Work to be completed
Please return every line of the records that contains the word "example".

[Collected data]
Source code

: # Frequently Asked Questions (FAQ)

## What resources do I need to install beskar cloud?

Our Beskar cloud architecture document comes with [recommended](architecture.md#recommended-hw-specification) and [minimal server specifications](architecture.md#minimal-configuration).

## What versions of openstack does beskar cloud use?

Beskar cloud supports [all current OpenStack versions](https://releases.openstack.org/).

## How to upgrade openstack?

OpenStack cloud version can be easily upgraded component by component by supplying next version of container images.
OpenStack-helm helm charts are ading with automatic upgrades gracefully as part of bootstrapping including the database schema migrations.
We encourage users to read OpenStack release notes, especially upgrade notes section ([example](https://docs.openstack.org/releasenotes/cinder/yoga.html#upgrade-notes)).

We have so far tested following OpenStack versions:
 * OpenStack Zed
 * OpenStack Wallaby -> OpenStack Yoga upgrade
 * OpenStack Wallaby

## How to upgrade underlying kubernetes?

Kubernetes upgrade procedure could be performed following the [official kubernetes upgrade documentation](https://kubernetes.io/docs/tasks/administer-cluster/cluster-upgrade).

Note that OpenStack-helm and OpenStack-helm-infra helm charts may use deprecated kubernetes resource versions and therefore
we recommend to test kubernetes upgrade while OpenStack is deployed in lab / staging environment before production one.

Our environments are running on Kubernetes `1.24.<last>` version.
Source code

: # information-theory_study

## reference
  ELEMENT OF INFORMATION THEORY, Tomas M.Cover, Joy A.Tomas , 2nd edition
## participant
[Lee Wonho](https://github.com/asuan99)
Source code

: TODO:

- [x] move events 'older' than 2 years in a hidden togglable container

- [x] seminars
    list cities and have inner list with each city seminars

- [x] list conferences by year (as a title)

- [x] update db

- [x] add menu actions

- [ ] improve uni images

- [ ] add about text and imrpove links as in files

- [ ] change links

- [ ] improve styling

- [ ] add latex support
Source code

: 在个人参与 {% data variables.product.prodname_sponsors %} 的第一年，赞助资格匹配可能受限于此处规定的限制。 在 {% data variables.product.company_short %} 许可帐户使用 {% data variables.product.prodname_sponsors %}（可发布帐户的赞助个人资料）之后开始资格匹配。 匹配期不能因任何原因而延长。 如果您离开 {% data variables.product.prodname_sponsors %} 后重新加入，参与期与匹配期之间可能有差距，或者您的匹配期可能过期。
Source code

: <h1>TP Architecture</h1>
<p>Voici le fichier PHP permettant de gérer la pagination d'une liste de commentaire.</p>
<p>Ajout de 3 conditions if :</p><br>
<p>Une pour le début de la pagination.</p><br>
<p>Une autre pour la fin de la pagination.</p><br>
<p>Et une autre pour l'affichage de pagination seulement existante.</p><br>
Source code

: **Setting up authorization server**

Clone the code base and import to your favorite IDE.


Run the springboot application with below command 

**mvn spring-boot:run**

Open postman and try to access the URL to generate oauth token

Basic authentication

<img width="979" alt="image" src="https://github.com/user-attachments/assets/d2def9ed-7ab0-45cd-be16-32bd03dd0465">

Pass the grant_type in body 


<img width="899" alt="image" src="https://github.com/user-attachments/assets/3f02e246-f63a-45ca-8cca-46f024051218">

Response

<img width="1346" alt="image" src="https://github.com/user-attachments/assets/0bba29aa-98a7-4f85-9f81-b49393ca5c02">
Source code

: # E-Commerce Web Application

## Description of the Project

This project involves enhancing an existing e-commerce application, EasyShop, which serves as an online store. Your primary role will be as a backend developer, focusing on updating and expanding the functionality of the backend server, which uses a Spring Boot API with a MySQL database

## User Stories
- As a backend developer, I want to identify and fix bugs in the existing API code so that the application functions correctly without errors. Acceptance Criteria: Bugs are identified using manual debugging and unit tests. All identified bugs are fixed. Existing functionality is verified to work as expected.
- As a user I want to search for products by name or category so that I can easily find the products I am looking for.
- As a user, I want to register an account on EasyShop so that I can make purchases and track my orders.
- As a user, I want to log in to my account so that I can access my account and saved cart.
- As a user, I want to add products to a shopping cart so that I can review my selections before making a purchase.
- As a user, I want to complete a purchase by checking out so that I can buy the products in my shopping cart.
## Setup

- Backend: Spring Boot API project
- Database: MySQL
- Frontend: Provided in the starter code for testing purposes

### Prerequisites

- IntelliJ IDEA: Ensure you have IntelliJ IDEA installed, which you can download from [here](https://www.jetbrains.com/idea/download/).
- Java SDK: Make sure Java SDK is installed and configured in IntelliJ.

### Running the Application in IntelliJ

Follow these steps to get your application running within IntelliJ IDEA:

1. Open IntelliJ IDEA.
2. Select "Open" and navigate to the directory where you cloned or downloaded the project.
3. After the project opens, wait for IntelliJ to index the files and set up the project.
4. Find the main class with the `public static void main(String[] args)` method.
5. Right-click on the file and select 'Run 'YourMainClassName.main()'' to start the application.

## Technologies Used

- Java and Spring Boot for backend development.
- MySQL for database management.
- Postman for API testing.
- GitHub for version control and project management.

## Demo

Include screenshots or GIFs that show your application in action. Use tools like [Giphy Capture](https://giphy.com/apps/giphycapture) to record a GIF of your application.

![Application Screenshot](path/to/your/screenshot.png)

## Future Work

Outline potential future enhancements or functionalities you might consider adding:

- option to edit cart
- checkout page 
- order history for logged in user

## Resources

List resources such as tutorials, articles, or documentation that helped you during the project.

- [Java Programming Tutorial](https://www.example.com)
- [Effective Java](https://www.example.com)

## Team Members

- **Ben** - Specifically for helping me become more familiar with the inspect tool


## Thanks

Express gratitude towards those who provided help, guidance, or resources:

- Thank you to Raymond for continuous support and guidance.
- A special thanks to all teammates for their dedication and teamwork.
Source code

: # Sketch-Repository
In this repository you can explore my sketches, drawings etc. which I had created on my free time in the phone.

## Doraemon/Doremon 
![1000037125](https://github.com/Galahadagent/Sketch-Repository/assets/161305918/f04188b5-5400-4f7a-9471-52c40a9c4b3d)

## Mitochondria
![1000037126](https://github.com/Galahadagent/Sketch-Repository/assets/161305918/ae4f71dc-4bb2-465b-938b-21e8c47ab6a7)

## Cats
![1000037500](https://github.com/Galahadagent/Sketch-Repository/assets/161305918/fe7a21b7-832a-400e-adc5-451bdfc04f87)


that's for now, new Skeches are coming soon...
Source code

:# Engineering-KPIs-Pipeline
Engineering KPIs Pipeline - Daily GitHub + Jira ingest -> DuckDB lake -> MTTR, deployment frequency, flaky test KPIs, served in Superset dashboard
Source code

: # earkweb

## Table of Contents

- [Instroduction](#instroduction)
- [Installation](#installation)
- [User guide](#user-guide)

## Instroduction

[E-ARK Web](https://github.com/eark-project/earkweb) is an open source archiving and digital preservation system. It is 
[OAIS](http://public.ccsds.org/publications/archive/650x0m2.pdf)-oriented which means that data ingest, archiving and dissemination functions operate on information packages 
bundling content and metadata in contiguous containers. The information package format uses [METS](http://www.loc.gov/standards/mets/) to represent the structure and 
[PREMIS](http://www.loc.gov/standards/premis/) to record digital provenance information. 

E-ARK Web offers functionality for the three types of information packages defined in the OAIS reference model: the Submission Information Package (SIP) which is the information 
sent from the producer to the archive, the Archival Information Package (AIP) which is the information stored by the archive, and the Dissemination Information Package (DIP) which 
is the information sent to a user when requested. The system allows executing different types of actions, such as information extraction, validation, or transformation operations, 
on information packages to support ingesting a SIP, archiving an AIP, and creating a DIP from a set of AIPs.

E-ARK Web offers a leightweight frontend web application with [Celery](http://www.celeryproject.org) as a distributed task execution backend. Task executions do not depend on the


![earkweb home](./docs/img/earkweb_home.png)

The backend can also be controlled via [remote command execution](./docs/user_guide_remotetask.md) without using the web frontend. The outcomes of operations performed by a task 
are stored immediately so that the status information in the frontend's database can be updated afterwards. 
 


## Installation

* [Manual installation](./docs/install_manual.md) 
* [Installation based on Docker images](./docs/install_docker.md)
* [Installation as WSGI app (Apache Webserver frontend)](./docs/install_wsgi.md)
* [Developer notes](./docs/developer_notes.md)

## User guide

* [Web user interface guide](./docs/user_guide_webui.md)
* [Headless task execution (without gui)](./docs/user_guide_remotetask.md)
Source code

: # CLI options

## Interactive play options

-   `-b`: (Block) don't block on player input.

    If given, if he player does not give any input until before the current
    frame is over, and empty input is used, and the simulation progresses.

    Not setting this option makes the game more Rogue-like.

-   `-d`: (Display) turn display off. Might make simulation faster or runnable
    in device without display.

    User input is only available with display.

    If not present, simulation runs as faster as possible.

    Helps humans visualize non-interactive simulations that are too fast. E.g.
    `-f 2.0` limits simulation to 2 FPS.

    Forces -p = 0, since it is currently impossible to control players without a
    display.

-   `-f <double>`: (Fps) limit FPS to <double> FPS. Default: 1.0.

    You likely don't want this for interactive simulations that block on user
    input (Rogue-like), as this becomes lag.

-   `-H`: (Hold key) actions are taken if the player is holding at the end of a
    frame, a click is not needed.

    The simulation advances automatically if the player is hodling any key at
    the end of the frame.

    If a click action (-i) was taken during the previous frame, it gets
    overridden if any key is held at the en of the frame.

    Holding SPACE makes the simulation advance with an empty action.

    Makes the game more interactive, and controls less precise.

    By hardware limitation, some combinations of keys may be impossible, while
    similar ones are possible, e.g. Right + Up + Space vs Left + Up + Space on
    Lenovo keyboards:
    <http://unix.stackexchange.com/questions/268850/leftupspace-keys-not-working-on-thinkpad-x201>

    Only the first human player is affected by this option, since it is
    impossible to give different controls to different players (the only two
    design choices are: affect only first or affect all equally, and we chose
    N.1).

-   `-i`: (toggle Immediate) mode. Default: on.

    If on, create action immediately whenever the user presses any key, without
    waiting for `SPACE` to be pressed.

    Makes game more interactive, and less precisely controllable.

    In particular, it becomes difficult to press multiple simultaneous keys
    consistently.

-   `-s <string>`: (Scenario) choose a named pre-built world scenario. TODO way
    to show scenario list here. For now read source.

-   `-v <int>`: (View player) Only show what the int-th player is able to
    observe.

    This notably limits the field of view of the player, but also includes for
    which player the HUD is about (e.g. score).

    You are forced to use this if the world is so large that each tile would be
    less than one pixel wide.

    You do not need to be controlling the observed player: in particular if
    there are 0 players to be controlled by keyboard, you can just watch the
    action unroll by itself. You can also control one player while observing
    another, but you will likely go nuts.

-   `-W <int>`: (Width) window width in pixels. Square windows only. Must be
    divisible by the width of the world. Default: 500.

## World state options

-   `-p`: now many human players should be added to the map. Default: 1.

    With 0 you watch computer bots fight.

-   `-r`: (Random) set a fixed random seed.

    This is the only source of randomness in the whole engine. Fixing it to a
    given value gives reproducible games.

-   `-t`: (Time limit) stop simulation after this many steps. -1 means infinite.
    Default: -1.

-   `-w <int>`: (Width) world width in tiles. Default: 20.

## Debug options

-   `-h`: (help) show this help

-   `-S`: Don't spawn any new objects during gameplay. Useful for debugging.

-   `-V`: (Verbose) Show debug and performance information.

Result of the exercise
We encourage users to read OpenStack release notes, especially upgrade notes section ([example](https://docs.openstack.org/releasenotes/cinder/yoga.html#upgrade-notes)).
- [Java Programming Tutorial](https://www.example.com)
- [Effective Java](https://www.example.com)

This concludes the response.